Excavations from ancient pyramids in the Valley of the Kings reveal that a number of ancient Egyptian mummies wore dreadlock wigs from as early as 1400 BCE.
Such findings have been cited in arguments that dreadlocks did actually originate in ancient Egypt though some scholars include Greeks and Indians among civilizations that had developed the art of weaving hair locks.
“Many people have shifted to dreadlocks as a way of appreciating the African look. Compared to other hairstyles, dreadlocks are faster to plait, cheaper to maintain, and also less time-consuming,” he explains.
Notwithstanding the apparent success, Mwimali says the dreadlocks business is now turning into a cut-throat venture with dozens of beauty shops dealing with hair locks coming up in quick succession.
There is also the belief that dreadlocks are synonymous with ‘rebellion’ and revolutionary ideals as expounded by the late Jamaican Reggae maestro Bob Nester Marley in his all-time great Uprising album.

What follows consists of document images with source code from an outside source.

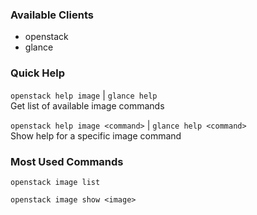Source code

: ### Available Clients
* openstack
* glance

### Quick Help
`openstack help image` | `glance help`  
Get list of available image commands

`openstack help image <command>` | `glance help <command>`  
Show help for a specific image command

### Most Used Commands
`openstack image list`  

`openstack image show <image>`  
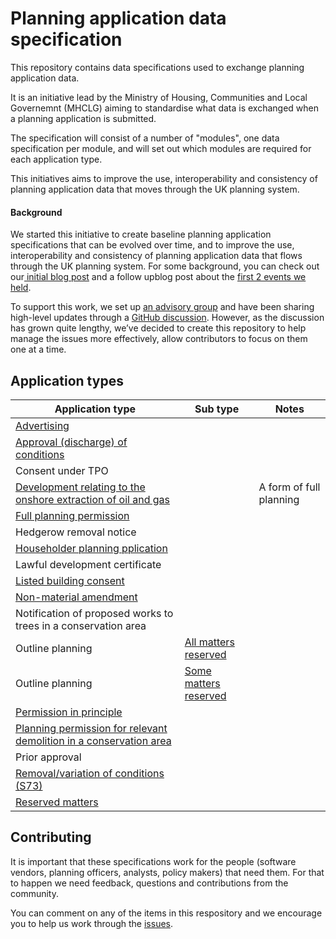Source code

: # Planning application data specification

This repository contains data specifications used to exchange planning application data.

It is an initiative lead by the Ministry of Housing, Communities and Local Governemnt (MHCLG) aiming to standardise what data is exchanged when a planning application is submitted.

The specification will consist of a number of "modules", one data specification per module, and will set out which modules are required for each application type.

This initiatives aims to improve the use, interoperability and consistency of planning application data that moves through the UK planning system.

#### Background

We started this initiative to create baseline planning application specifications that can be evolved over time, and to improve the use, interoperability and consistency of planning application data that flows through the UK planning system. For some background, you can check out our[ initial blog post](https://mhclgdigital.blog.gov.uk/2024/10/18/using-data-design-to-transform-the-planning-application-process-get-involved/) and a follow upblog post about the [first 2 events we held](https://mhclgdigital.blog.gov.uk/2024/12/06/digital-planning-developing-planning-applications-specifications-in-the-open/).

To support this work, we set up [an advisory group](https://design.planning.data.gov.uk/advisory-group) and have been sharing high-level updates through a [GitHub discussion](https://github.com/digital-land/data-standards-backlog/discussions/98). However, as the discussion has grown quite lengthy, we’ve decided to create this repository to help manage the issues more effectively, allow contributors to focus on them one at a time.


## Application types

| Application type | Sub type | Notes |
|---|---|---|
| [Advertising](https://github.com/digital-land/planning-application-data-specification/discussions/171) |  | |
| [Approval (discharge) of conditions](https://github.com/digital-land/planning-application-data-specification/discussions/173) |  | |
| Consent under TPO |  | |
| [Development relating to the onshore extraction of oil and gas](https://github.com/digital-land/planning-application-data-specification/discussions/176) | | A form of full planning |
| [Full planning permission](https://github.com/digital-land/planning-application-data-specification/discussions/167) | |  |
| Hedgerow removal notice | | |
| [Householder planning pplication](https://github.com/digital-land/planning-application-data-specification/discussions/166) | | |
| Lawful development certificate | | |
| [Listed building consent](https://github.com/digital-land/planning-application-data-specification/discussions/170) | | |
| [Non-material amendment](https://github.com/digital-land/planning-application-data-specification/discussions/174) | | |
| Notification of proposed works to trees in a conservation area |  |
| Outline planning | [All matters reserved](https://github.com/digital-land/planning-application-data-specification/discussions/179) | |
| Outline planning | [Some matters reserved](https://github.com/digital-land/planning-application-data-specification/discussions/178) | |
| [Permission in principle](https://github.com/digital-land/planning-application-data-specification/discussions/175) | | |
| [Planning permission for relevant demolition in a conservation area](https://github.com/digital-land/planning-application-data-specification/discussions/169) | | |
| Prior approval | | |
| [Removal/variation of conditions (S73)](https://github.com/digital-land/planning-application-data-specification/discussions/172) | | |
| [Reserved matters](https://github.com/digital-land/planning-application-data-specification/discussions/168) | | |


## Contributing

It is important that these specifications work for the people (software vendors, planning officers, analysts, policy makers) that need them. For that to happen we need feedback, questions and contributions from the community.

You can comment on any of the items in this respository and we encourage you to help us work through the [issues](https://github.com/digital-land/planning-application-data-specification/issues).

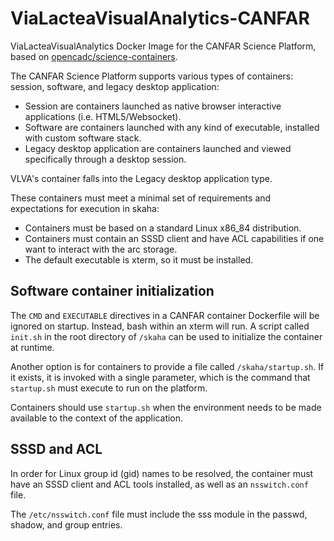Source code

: # ViaLacteaVisualAnalytics-CANFAR
ViaLacteaVisualAnalytics Docker Image for the CANFAR Science Platform, based on [opencadc/science-containers](https://github.com/opencadc/science-containers).

The CANFAR Science Platform supports various types of containers: session, software, and legacy desktop application:

- Session are containers launched as native browser interactive applications (i.e. HTML5/Websocket).
- Software are containers launched with any kind of executable, installed with custom software stack.
- Legacy desktop application are containers launched and viewed specifically through a desktop session.

VLVA's container falls into the Legacy desktop application type.

These containers must meet a minimal set of requirements and expectations for execution in skaha:

- Containers must be based on a standard Linux x86_84 distribution.
- Containers must contain an SSSD client and have ACL capabilities if one want to interact with the arc storage.
- The default executable is xterm, so it must be installed.

## Software container initialization
The `CMD` and `EXECUTABLE` directives in a CANFAR container Dockerfile will be ignored on startup. Instead, bash within an xterm will run.
A script called `init.sh` in the root directory of `/skaha` can be used to initialize the container at runtime.

Another option is for containers to provide a file called `/skaha/startup.sh`.
If it exists, it is invoked with a single parameter, which is the command that `startup.sh` must execute to run on the platform.

Containers should use `startup.sh` when the environment needs to be made available to the context of the application.

## SSSD and ACL
In order for Linux group id (gid) names to be resolved, the container must have an SSSD client and ACL tools installed, as well as an `nsswitch.conf` file.

The `/etc/nsswitch.conf` file must include the sss module in the passwd, shadow, and group entries.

Be it as it may, the former graduate remains undaunted in his quest to popularize the trendy hairstyle and also eke a living in the midst of a crunching global economic crisis.
Perhaps his commitment to keeping his dream alive could also be appreciated for his sacrifice in accommodating more youths in his three salons.
He nevertheless advises young people to try their hands at manual jobs instead of chasing after nonexistent white-collar jobs that end up leaving the majority of them frustrated.
“Young people should not sit back and expect to get the jobs that they want to do. They need to come out of their comfort zones and go out there and find what they can do with their hands to earn a decent living. As for me, I hope to continue expanding my business empire into the next decade and if need be, open up employment opportunities to other young people,” concludes Mwimali.